** Opening Records for the exercise block **

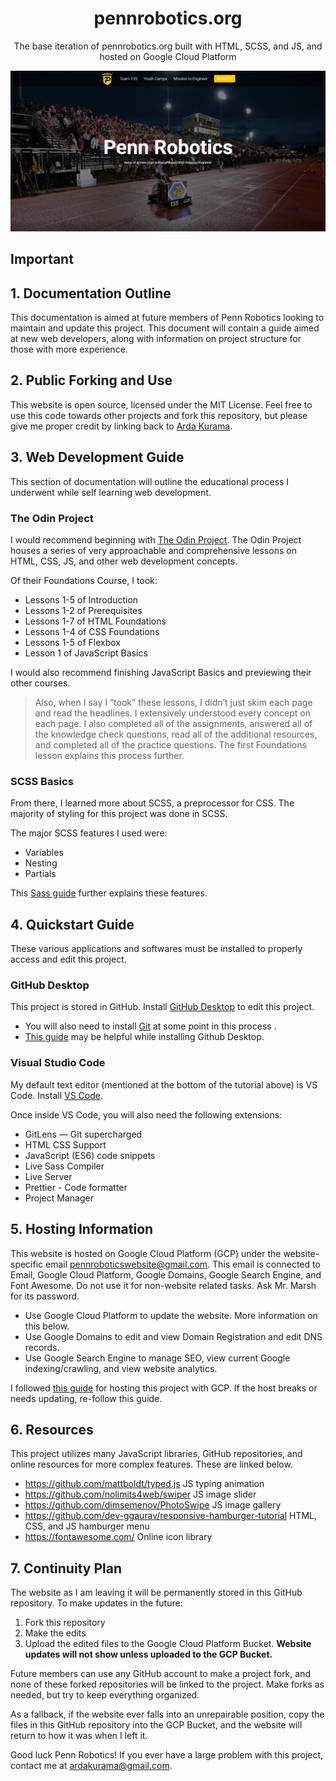 <h1 align="center">
  pennrobotics.org
</h1>

<p align="center">
  The base iteration of pennrobotics.org built with HTML, SCSS, and JS, and hosted on Google Cloud Platform
</p>

<img src="landing.png" alt="landing" />

## Important
## 1. Documentation Outline

This documentation is aimed at future members of Penn Robotics looking to maintain and update this project. This document will contain a guide aimed at new web developers, along with information on project structure for those with more experience.

## 2. Public Forking and Use

This website is open source, licensed under the MIT License. Feel free to use this code towards other projects and fork this repository, but please give me proper credit by linking back to [Arda Kurama](https://ardakurama.com).

## 3. Web Development Guide

This section of documentation will outline the educational process I underwent while self learning web development.

### The Odin Project

I would recommend beginning with [The Odin Project](https://www.theodinproject.com). The Odin Project houses a series of very approachable and comprehensive lessons on HTML, CSS, JS, and other web development concepts.

Of their Foundations Course, I took:

- Lessons 1-5 of Introduction
- Lessons 1-2 of Prerequisites
- Lessons 1-7 of HTML Foundations
- Lessons 1-4 of CSS Foundations
- Lessons 1-5 of Flexbox
- Lesson 1 of JavaScript Basics

I would also recommend finishing JavaScript Basics and previewing their other courses.

> Also, when I say I “took” these lessons, I didn’t just skim each page and read the headlines. I extensively understood every concept on each page. I also completed all of the assignments, answered all of the knowledge check questions, read all of the additional resources, and completed all of the practice questions. The first Foundations lesson explains this process further.

### SCSS Basics

From there, I learned more about SCSS, a preprocessor for CSS. The majority of styling for this project was done in SCSS.

The major SCSS features I used were:

- Variables
- Nesting
- Partials

This [Sass guide](https://sass-lang.com/guide) further explains these features.

## 4. Quickstart Guide

These various applications and softwares must be installed to properly access and edit this project.

### GitHub Desktop

This project is stored in GitHub. Install [GitHub Desktop](https://desktop.github.com/) to edit this project.

- You will also need to install [Git](https://git-scm.com/) at some point in this process .
- [This guide](https://docs.github.com/en/desktop/installing-and-configuring-github-desktop/installing-and-authenticating-to-github-desktop/setting-up-github-desktop) may be helpful while installing Github Desktop.

### Visual Studio Code

My default text editor (mentioned at the bottom of the tutorial above) is VS Code. Install [VS Code](https://code.visualstudio.com/).

Once inside VS Code, you will also need the following extensions:

- GitLens — Git supercharged
- HTML CSS Support
- JavaScript (ES6) code snippets
- Live Sass Compiler
- Live Server
- Prettier - Code formatter
- Project Manager

## 5. Hosting Information

This website is hosted on Google Cloud Platform (GCP) under the website-specific email pennroboticswebsite@gmail.com. This email is connected to Email, Google Cloud Platform, Google Domains, Google Search Engine, and Font Awesome. Do not use it for non-website related tasks. Ask Mr. Marsh for its password.

- Use Google Cloud Platform to update the website. More information on this below.
- Use Google Domains to edit and view Domain Registration and edit DNS records.
- Use Google Search Engine to manage SEO, view current Google indexing/crawling, and view website analytics.

I followed [this guide](https://cloud.google.com/storage/docs/hosting-static-website) for hosting this project with GCP. If the host breaks or needs updating, re-follow this guide.

## 6. Resources

This project utilizes many JavaScript libraries, GitHub repositories, and online resources for more complex features. These are linked below.

- https://github.com/mattboldt/typed.js JS typing animation
- https://github.com/nolimits4web/swiper JS image slider
- https://github.com/dimsemenov/PhotoSwipe JS image gallery
- https://github.com/dev-ggaurav/responsive-hamburger-tutorial HTML, CSS, and JS hamburger menu
- https://fontawesome.com/ Online icon library

## 7. Continuity Plan

The website as I am leaving it will be permanently stored in this GitHub repository. To make updates in the future:

1. Fork this repository
2. Make the edits
3. Upload the edited files to the Google Cloud Platform Bucket. **Website updates will not show unless uploaded to the GCP Bucket.**

Future members can use any GitHub account to make a project fork, and none of these forked repositories will be linked to the project. Make forks as needed, but try to keep everything organized.

As a fallback, if the website ever falls into an unrepairable position, copy the files in this GitHub repository into the GCP Bucket, and the website will return to how it was when I left it.

Good luck Penn Robotics! If you ever have a large problem with this project, contact me at ardakurama@gmail.com.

** Closing Records for the exercise block **

## Task to complete
Reproduce the listing above exactly, without a single picture.

## Task result
 <h1 align="center">
  pennrobotics.org
</h1>

<p align="center">
  The base iteration of pennrobotics.org built with HTML, SCSS, and JS, and hosted on Google Cloud Platform
</p>

<img src="landing.png" alt="landing" />

## Important
## 1. Documentation Outline

This documentation is aimed at future members of Penn Robotics looking to maintain and update this project. This document will contain a guide aimed at new web developers, along with information on project structure for those with more experience.

## 2. Public Forking and Use

This website is open source, licensed under the MIT License. Feel free to use this code towards other projects and fork this repository, but please give me proper credit by linking back to [Arda Kurama](https://ardakurama.com).

## 3. Web Development Guide

This section of documentation will outline the educational process I underwent while self learning web development.

### The Odin Project

I would recommend beginning with [The Odin Project](https://www.theodinproject.com). The Odin Project houses a series of very approachable and comprehensive lessons on HTML, CSS, JS, and other web development concepts.

Of their Foundations Course, I took:

- Lessons 1-5 of Introduction
- Lessons 1-2 of Prerequisites
- Lessons 1-7 of HTML Foundations
- Lessons 1-4 of CSS Foundations
- Lessons 1-5 of Flexbox
- Lesson 1 of JavaScript Basics

I would also recommend finishing JavaScript Basics and previewing their other courses.

> Also, when I say I “took” these lessons, I didn’t just skim each page and read the headlines. I extensively understood every concept on each page. I also completed all of the assignments, answered all of the knowledge check questions, read all of the additional resources, and completed all of the practice questions. The first Foundations lesson explains this process further.

### SCSS Basics

From there, I learned more about SCSS, a preprocessor for CSS. The majority of styling for this project was done in SCSS.

The major SCSS features I used were:

- Variables
- Nesting
- Partials

This [Sass guide](https://sass-lang.com/guide) further explains these features.

## 4. Quickstart Guide

These various applications and softwares must be installed to properly access and edit this project.

### GitHub Desktop

This project is stored in GitHub. Install [GitHub Desktop](https://desktop.github.com/) to edit this project.

- You will also need to install [Git](https://git-scm.com/) at some point in this process .
- [This guide](https://docs.github.com/en/desktop/installing-and-configuring-github-desktop/installing-and-authenticating-to-github-desktop/setting-up-github-desktop) may be helpful while installing Github Desktop.

### Visual Studio Code

My default text editor (mentioned at the bottom of the tutorial above) is VS Code. Install [VS Code](https://code.visualstudio.com/).

Once inside VS Code, you will also need the following extensions:

- GitLens — Git supercharged
- HTML CSS Support
- JavaScript (ES6) code snippets
- Live Sass Compiler
- Live Server
- Prettier - Code formatter
- Project Manager

## 5. Hosting Information

This website is hosted on Google Cloud Platform (GCP) under the website-specific email pennroboticswebsite@gmail.com. This email is connected to Email, Google Cloud Platform, Google Domains, Google Search Engine, and Font Awesome. Do not use it for non-website related tasks. Ask Mr. Marsh for its password.

- Use Google Cloud Platform to update the website. More information on this below.
- Use Google Domains to edit and view Domain Registration and edit DNS records.
- Use Google Search Engine to manage SEO, view current Google indexing/crawling, and view website analytics.

I followed [this guide](https://cloud.google.com/storage/docs/hosting-static-website) for hosting this project with GCP. If the host breaks or needs updating, re-follow this guide.

## 6. Resources

This project utilizes many JavaScript libraries, GitHub repositories, and online resources for more complex features. These are linked below.

- https://github.com/mattboldt/typed.js JS typing animation
- https://github.com/nolimits4web/swiper JS image slider
- https://github.com/dimsemenov/PhotoSwipe JS image gallery
- https://github.com/dev-ggaurav/responsive-hamburger-tutorial HTML, CSS, and JS hamburger menu
- https://fontawesome.com/ Online icon library

## 7. Continuity Plan

The website as I am leaving it will be permanently stored in this GitHub repository. To make updates in the future:

1. Fork this repository
2. Make the edits
3. Upload the edited files to the Google Cloud Platform Bucket. **Website updates will not show unless uploaded to the GCP Bucket.**

Future members can use any GitHub account to make a project fork, and none of these forked repositories will be linked to the project. Make forks as needed, but try to keep everything organized.

As a fallback, if the website ever falls into an unrepairable position, copy the files in this GitHub repository into the GCP Bucket, and the website will return to how it was when I left it.

Good luck Penn Robotics! If you ever have a large problem with this project, contact me at ardakurama@gmail.com.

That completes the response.